### Directions
Find the lines holding the string "Path" in the data, then copy all of them.

[Data excerpts]
==*==

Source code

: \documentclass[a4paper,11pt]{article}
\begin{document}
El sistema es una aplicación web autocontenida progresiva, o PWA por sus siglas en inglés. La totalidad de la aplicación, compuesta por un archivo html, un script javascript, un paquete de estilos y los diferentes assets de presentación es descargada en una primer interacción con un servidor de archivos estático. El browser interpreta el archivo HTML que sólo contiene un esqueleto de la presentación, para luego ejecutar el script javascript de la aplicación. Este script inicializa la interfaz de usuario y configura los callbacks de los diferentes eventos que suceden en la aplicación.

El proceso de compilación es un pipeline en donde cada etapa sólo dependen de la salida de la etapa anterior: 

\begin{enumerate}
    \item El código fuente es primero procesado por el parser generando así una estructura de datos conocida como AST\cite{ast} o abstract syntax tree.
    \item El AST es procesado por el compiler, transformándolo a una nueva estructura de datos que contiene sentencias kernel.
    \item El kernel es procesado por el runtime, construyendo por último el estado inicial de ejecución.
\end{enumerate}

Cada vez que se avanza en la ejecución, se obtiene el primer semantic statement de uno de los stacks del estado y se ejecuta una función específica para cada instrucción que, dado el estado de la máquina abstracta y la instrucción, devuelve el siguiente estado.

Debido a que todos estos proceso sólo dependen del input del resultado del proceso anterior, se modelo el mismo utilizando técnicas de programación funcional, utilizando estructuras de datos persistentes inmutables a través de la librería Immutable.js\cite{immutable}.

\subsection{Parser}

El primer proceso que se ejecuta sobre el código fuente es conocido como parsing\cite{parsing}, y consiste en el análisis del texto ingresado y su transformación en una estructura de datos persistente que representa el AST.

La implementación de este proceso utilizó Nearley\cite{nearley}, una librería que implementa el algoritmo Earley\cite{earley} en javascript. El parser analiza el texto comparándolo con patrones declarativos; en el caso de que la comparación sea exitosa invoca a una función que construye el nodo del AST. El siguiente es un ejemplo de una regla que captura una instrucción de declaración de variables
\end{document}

==*==

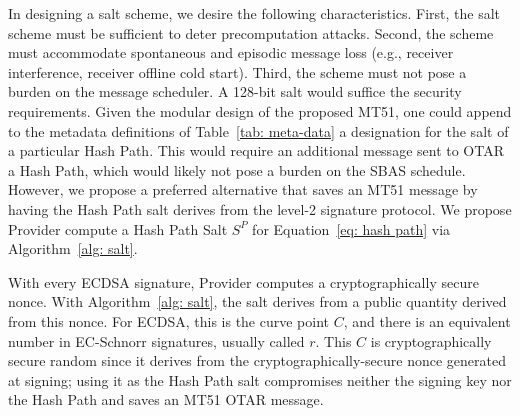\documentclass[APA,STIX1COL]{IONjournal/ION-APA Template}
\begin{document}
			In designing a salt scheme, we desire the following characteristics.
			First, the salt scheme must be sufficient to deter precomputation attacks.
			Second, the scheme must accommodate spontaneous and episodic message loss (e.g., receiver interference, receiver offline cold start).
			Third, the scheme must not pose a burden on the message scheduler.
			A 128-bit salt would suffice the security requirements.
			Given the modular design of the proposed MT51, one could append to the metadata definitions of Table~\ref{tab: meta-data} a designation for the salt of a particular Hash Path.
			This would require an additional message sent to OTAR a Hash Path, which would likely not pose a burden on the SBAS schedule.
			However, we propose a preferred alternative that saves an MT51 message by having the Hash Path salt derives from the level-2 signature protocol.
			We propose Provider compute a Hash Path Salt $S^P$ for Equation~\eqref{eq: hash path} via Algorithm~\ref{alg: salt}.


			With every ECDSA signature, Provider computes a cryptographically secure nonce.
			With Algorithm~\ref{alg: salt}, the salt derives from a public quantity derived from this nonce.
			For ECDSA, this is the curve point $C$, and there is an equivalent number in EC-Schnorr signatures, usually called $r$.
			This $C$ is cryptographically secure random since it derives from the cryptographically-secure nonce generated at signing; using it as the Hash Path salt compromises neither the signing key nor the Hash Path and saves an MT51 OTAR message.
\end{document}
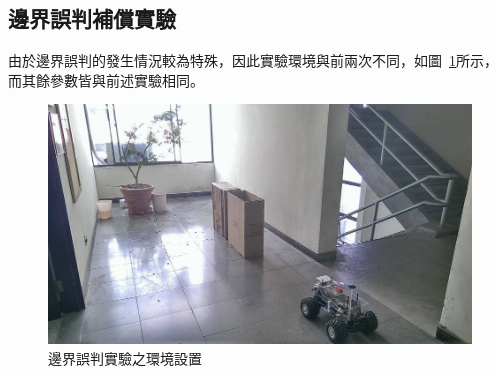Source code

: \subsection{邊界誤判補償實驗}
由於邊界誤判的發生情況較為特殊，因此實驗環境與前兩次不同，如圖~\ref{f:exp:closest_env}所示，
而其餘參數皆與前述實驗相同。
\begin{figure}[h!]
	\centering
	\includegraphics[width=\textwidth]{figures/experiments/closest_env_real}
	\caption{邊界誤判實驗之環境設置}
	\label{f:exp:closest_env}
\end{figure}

==*==

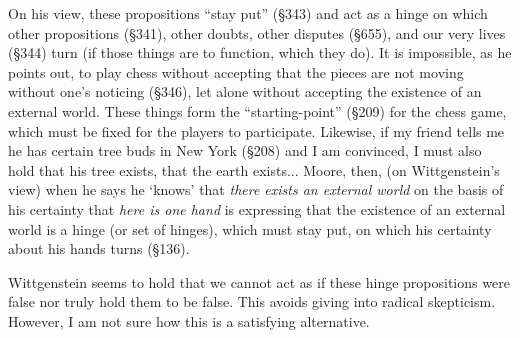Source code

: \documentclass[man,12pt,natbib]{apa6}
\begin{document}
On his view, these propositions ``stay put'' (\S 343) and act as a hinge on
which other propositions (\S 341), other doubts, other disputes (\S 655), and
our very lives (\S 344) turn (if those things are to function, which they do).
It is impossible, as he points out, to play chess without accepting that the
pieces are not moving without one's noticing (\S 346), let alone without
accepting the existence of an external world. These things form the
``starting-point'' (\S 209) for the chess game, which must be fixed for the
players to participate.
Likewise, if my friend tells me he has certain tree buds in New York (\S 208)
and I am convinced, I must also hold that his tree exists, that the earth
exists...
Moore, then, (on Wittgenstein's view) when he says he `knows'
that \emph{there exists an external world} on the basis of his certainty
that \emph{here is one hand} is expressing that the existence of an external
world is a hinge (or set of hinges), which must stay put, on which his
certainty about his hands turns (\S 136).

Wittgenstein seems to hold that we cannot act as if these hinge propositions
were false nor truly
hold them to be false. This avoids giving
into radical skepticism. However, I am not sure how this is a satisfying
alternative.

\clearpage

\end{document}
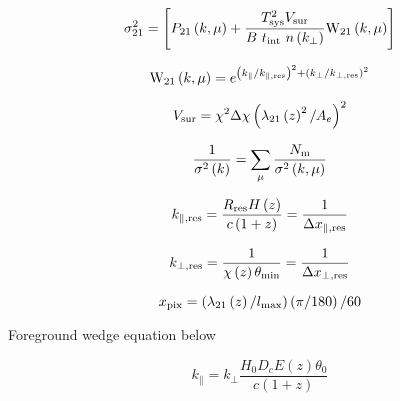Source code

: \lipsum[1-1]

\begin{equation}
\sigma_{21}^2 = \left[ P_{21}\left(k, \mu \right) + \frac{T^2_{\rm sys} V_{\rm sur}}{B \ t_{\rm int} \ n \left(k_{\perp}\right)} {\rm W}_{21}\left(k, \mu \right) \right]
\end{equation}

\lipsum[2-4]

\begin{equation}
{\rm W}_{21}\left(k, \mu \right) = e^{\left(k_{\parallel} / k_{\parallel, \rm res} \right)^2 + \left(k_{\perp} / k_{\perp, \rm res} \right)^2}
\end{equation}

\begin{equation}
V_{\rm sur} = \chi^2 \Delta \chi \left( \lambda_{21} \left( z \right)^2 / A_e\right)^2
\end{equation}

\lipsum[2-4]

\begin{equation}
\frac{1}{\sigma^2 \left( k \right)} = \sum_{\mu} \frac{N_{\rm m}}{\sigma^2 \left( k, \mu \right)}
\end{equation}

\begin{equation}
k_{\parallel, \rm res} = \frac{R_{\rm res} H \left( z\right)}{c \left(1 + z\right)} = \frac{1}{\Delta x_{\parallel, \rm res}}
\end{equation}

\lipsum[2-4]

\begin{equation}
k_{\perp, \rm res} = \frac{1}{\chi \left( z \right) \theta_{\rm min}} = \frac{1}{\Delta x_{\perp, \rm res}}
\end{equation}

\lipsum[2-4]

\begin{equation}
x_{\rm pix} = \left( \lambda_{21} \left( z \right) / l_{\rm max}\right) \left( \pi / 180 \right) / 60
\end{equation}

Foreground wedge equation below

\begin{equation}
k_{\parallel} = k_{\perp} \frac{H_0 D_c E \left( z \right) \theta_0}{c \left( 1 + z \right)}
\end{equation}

==*==

### The completed task
			Given the modular design of the proposed MT51, one could append to the metadata definitions of Table~\ref{tab: meta-data} a designation for the salt of a particular Hash Path.
			This would require an additional message sent to OTAR a Hash Path, which would likely not pose a burden on the SBAS schedule.
			However, we propose a preferred alternative that saves an MT51 message by having the Hash Path salt derives from the level-2 signature protocol.
			We propose Provider compute a Hash Path Salt $S^P$ for Equation~\eqref{eq: hash path} via Algorithm~\ref{alg: salt}.
			This $C$ is cryptographically secure random since it derives from the cryptographically-secure nonce generated at signing; using it as the Hash Path salt compromises neither the signing key nor the Hash Path and saves an MT51 OTAR message.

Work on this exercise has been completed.